Kruskal's algorithm is an algorithm in graph theory that finds a minimum spanning tree for a connected weighted graph. This means it finds a subset of the edges that forms a tree that includes every vertex, where the total weight of all the edges in the tree is minimized. If the graph is not connected, then it finds a minimum spanning forest (a minimum spanning tree for each connected component).

It works as follows:

  • create a forest F (a set of trees), where each vertex in the graph is a separate tree
  • create a set S containing all the edges in the graph
  • while S is nonempty
    • remove an edge with minimum weight from S
    • if that edge connects two different trees, then add it to the forest, combining two trees into a single tree
    • otherwise discard that edge
At the termination of the algorithm, the forest has only one component and forms a minimum spanning tree of the graph.

With the use of a suitable data structure, Kruskal's algorithm can be shown to run in O (m log m) time, where m is the number of edges in the graph.

Proof

Let P be a connected, weighted graph and let Y be the subgraph of P produced by the algorithm. Y cannot have a cycle, since the last edge added to that cycle would have been within one subtree and not between two different trees. Y cannot be disconnected, since the first encountered edge that joins two components of Y would have been added by the algorithm. Thus, Y is a spanning tree of P.

Let Y1 be a minimum spanning tree for P which has the greatest number of edges in common with Y. If Y1=Y then Y is a minimum spanning tree.
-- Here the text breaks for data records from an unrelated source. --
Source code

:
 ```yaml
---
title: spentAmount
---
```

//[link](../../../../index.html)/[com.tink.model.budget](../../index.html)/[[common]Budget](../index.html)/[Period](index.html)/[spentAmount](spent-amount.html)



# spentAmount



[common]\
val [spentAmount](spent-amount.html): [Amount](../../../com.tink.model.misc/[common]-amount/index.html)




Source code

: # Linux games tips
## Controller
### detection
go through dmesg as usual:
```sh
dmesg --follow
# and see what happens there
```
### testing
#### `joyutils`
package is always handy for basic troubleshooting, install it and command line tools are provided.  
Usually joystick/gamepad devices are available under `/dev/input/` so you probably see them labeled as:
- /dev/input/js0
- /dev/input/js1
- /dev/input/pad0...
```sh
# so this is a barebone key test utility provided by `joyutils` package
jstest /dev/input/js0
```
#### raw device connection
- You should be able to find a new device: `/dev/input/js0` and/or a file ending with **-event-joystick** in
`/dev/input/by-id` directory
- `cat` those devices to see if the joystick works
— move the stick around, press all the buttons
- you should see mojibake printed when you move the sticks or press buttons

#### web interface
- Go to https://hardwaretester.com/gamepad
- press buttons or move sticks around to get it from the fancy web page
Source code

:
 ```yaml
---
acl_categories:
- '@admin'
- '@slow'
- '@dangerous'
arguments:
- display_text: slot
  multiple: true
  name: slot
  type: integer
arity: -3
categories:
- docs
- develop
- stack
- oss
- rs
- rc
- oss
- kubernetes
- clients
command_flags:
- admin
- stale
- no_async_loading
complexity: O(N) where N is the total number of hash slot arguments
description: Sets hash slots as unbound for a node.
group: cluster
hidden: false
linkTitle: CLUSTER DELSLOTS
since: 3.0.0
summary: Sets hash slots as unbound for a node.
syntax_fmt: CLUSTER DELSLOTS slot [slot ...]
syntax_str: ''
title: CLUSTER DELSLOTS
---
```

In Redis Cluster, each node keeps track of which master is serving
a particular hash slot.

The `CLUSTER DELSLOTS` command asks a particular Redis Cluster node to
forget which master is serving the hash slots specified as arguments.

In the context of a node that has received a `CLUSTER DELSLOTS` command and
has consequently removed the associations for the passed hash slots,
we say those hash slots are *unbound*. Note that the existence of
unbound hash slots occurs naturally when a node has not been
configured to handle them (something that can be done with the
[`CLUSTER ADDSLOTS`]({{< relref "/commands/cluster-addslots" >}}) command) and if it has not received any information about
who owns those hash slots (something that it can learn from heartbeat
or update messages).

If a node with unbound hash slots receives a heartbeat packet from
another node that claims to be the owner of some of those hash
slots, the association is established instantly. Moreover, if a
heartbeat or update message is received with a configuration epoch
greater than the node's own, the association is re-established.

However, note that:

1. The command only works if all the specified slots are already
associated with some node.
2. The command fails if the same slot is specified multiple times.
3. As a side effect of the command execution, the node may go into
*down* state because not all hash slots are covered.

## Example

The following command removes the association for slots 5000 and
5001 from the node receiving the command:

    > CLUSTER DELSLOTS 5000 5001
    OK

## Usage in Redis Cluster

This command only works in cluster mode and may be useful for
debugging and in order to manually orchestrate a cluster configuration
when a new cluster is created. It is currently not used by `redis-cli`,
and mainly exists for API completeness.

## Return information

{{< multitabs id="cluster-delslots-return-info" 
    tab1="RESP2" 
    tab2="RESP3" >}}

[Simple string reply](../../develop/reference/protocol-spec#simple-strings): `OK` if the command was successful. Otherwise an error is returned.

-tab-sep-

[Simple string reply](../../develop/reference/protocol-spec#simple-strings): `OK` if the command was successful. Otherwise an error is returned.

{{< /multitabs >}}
Otherwise, let e be the first edge considered by the algorithm that is in Y but not in Y1. Let C1 and C2 be the components of F which e lies between at the stage when e is considered. Since Y1 is a tree, Y1+e has a cycle and there is some different edge f of that cycle that also lies between C1 and C2. Then Y2=Y1+e-f is also a spanning tree. Since e is considered by the algorithm before f, the weight of e is at most equal to the weight of f, and since Y1 is a minimum spanning tree the weights of these two edges must in fact be equal. Therefore, Y2 is a minimum spanning tree having more edges in common with Y than Y1 does, contradicting our assumption about Y1. This proves that Y must be a minimum spanning tree.

Other algorithms for this problem include Prim's algorithm, and Boruvka's algorithm.